ENTRIES SHOWN:
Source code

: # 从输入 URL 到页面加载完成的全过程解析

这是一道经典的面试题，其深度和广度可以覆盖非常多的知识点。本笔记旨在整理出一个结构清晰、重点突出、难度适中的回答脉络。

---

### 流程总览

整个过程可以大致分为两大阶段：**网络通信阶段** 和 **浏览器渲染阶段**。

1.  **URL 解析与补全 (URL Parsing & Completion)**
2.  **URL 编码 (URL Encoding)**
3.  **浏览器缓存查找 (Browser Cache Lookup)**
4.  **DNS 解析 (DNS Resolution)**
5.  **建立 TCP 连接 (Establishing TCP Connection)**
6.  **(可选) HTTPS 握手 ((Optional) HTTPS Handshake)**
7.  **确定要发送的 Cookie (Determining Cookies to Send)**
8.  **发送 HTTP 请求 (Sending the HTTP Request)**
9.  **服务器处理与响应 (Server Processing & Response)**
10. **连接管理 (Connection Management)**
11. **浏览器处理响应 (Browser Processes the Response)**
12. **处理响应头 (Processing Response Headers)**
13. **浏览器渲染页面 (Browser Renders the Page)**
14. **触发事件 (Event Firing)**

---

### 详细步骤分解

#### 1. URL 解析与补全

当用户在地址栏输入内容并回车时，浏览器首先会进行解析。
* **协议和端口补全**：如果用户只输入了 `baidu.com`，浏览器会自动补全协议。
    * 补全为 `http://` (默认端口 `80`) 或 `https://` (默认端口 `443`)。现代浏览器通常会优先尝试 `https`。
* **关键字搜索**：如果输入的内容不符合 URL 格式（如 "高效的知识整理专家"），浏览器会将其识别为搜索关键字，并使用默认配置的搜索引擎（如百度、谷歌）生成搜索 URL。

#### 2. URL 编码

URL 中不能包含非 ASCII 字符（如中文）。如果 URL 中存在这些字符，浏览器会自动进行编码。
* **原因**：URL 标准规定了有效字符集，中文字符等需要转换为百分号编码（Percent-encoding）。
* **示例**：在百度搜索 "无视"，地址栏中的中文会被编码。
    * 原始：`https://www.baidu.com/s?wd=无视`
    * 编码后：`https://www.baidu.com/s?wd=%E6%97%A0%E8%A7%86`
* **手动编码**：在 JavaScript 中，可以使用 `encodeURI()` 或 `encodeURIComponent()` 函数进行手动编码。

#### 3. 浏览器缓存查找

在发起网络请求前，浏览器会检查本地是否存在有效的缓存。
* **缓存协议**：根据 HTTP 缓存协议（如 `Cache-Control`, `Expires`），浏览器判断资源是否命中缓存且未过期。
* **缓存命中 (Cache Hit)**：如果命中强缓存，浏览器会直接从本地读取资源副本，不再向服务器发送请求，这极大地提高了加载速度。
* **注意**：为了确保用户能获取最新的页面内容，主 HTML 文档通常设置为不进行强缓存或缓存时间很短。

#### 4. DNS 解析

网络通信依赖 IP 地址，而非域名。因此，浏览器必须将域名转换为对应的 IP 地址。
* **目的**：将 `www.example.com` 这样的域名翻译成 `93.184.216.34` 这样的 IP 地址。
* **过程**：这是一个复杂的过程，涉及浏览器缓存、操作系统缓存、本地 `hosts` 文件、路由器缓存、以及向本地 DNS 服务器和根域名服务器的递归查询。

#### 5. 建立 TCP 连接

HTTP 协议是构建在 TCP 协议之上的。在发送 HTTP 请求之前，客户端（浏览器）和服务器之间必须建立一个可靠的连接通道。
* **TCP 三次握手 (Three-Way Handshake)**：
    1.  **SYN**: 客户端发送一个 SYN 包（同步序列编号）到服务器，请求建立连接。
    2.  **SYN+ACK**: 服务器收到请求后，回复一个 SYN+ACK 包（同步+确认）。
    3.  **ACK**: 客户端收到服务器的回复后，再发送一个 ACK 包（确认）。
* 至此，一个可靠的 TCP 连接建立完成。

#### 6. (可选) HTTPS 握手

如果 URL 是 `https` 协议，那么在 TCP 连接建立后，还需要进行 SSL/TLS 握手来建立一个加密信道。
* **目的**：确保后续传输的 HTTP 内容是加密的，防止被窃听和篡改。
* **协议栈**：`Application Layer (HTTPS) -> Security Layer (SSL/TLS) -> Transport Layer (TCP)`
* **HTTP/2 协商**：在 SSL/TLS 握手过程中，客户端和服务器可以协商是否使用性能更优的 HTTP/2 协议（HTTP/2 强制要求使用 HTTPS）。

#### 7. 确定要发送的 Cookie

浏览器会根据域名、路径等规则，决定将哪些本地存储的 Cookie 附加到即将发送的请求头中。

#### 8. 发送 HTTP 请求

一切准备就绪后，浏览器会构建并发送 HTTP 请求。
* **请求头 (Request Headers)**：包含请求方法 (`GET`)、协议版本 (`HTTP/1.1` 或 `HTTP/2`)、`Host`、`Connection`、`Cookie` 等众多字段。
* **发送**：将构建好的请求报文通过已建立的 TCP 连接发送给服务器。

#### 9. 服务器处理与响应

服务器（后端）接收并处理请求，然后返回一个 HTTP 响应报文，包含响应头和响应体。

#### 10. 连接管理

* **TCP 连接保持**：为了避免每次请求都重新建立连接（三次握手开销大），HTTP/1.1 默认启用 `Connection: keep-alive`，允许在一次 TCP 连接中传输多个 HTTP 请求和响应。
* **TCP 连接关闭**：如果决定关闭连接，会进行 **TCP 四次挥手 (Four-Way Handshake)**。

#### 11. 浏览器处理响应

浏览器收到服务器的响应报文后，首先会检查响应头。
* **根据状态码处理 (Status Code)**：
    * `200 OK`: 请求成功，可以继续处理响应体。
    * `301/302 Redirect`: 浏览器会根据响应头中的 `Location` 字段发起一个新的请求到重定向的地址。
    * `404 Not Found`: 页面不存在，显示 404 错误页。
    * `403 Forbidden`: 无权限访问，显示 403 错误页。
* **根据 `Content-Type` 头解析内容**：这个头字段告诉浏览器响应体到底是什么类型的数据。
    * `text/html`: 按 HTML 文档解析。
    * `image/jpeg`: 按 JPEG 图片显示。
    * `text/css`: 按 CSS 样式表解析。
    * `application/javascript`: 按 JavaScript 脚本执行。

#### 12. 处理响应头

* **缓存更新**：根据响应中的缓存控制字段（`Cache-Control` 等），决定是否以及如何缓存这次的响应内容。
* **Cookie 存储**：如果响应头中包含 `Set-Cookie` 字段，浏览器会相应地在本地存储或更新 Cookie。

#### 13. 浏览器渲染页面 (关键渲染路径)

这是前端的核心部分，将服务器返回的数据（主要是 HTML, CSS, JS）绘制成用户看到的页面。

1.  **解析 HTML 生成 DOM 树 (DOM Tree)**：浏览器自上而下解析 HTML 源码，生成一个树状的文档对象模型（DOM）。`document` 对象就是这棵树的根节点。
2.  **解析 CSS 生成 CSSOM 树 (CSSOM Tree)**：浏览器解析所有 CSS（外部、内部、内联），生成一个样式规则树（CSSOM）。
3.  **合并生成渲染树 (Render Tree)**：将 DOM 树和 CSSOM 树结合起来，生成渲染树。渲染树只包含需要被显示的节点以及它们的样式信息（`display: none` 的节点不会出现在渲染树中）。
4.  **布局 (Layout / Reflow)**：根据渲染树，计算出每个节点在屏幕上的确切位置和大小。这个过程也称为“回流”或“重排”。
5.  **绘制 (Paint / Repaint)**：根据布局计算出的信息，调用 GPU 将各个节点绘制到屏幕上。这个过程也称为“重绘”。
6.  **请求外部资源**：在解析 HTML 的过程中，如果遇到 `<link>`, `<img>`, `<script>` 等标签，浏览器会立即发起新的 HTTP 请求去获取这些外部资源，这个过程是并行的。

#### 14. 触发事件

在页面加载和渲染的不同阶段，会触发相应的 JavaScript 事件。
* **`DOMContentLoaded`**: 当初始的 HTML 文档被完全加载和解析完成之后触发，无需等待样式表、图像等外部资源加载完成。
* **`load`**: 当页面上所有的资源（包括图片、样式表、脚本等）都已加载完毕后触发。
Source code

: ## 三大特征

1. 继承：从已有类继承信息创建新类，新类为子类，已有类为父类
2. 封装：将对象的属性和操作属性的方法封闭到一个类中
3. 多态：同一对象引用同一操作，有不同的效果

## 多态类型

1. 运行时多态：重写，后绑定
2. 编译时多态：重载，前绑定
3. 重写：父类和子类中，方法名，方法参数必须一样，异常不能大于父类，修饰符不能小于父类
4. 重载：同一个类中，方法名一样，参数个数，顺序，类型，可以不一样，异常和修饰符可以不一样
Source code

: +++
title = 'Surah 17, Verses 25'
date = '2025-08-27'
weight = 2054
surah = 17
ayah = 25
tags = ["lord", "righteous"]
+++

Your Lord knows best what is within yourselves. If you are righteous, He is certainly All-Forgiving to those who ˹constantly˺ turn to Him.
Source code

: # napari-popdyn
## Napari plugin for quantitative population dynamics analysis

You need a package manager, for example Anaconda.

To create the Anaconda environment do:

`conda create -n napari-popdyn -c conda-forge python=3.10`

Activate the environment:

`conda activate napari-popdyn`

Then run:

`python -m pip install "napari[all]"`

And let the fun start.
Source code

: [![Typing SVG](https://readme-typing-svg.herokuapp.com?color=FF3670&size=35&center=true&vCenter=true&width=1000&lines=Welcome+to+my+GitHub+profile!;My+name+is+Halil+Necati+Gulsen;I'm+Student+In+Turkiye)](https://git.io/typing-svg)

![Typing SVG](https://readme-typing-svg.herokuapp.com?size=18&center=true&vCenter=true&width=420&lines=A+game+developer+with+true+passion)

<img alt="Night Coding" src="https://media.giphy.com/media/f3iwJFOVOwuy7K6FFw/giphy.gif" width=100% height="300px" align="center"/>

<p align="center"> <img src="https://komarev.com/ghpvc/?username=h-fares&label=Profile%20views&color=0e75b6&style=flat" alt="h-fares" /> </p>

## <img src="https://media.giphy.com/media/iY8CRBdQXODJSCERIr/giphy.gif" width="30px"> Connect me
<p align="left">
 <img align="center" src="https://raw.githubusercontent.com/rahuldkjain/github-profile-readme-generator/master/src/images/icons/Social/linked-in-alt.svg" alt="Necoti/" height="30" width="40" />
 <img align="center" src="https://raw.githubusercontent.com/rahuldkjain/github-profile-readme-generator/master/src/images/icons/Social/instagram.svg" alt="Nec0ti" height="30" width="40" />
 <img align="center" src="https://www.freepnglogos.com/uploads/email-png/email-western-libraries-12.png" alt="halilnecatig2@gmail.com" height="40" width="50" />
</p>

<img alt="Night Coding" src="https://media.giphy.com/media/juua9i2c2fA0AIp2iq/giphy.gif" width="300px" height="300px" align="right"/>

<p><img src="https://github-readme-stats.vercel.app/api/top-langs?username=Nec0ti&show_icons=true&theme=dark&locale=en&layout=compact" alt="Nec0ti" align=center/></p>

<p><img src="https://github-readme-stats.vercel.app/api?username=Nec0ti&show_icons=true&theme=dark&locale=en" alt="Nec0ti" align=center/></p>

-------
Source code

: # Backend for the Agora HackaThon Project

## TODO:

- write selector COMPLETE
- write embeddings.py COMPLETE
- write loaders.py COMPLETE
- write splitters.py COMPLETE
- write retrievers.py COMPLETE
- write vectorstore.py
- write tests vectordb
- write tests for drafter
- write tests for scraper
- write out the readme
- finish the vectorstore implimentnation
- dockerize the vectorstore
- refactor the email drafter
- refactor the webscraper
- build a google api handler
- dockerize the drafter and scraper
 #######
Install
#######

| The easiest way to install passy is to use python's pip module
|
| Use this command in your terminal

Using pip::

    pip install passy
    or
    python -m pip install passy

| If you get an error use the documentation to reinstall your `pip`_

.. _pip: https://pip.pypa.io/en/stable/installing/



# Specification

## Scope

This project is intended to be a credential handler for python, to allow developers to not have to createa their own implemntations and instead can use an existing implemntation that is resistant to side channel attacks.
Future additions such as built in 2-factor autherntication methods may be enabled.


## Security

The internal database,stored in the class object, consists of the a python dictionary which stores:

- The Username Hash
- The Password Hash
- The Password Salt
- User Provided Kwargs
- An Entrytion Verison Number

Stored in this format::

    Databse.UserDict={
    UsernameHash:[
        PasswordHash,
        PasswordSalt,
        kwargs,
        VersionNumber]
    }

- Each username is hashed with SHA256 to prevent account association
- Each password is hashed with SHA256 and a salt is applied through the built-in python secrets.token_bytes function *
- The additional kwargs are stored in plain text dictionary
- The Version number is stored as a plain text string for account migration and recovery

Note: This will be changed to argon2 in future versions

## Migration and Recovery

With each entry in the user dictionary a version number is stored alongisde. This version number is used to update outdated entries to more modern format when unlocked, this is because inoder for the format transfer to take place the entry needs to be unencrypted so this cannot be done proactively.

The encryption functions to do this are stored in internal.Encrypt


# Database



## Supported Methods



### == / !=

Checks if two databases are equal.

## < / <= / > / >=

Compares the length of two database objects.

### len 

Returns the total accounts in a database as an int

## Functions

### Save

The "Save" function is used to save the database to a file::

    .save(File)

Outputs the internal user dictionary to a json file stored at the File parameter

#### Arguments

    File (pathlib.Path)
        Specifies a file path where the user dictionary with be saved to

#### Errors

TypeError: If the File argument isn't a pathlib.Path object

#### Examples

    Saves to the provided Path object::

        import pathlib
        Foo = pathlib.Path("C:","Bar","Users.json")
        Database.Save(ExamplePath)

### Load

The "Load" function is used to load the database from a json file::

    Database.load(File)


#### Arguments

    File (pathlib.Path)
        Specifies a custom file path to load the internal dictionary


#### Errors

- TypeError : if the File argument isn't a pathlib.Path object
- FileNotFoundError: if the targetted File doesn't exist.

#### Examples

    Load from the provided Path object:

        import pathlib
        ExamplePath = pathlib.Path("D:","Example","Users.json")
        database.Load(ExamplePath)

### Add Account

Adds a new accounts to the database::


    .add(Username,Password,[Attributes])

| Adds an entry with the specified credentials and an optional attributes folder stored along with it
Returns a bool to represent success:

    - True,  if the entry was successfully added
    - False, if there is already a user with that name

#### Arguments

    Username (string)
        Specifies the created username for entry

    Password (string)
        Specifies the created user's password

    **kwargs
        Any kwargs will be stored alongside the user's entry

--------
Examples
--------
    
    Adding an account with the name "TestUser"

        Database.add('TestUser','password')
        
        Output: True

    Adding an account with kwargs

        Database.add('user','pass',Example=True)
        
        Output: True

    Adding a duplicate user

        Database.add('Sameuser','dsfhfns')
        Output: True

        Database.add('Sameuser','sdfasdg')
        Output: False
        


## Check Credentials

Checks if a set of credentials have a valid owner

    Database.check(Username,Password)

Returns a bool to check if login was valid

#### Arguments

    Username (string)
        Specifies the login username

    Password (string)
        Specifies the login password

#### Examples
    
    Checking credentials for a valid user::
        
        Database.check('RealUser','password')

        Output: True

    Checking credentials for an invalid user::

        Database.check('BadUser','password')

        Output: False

THE TASK: Search the data for the word "python" and copy each line where it appears.

EXERCISE RESULT:
`conda create -n napari-popdyn -c conda-forge python=3.10`
`python -m pip install "napari[all]"`
| The easiest way to install passy is to use python's pip module
    python -m pip install passy
This project is intended to be a credential handler for python, to allow developers to not have to createa their own implemntations and instead can use an existing implemntation that is resistant to side channel attacks.
The internal database,stored in the class object, consists of the a python dictionary which stores:
- Each password is hashed with SHA256 and a salt is applied through the built-in python secrets.token_bytes function *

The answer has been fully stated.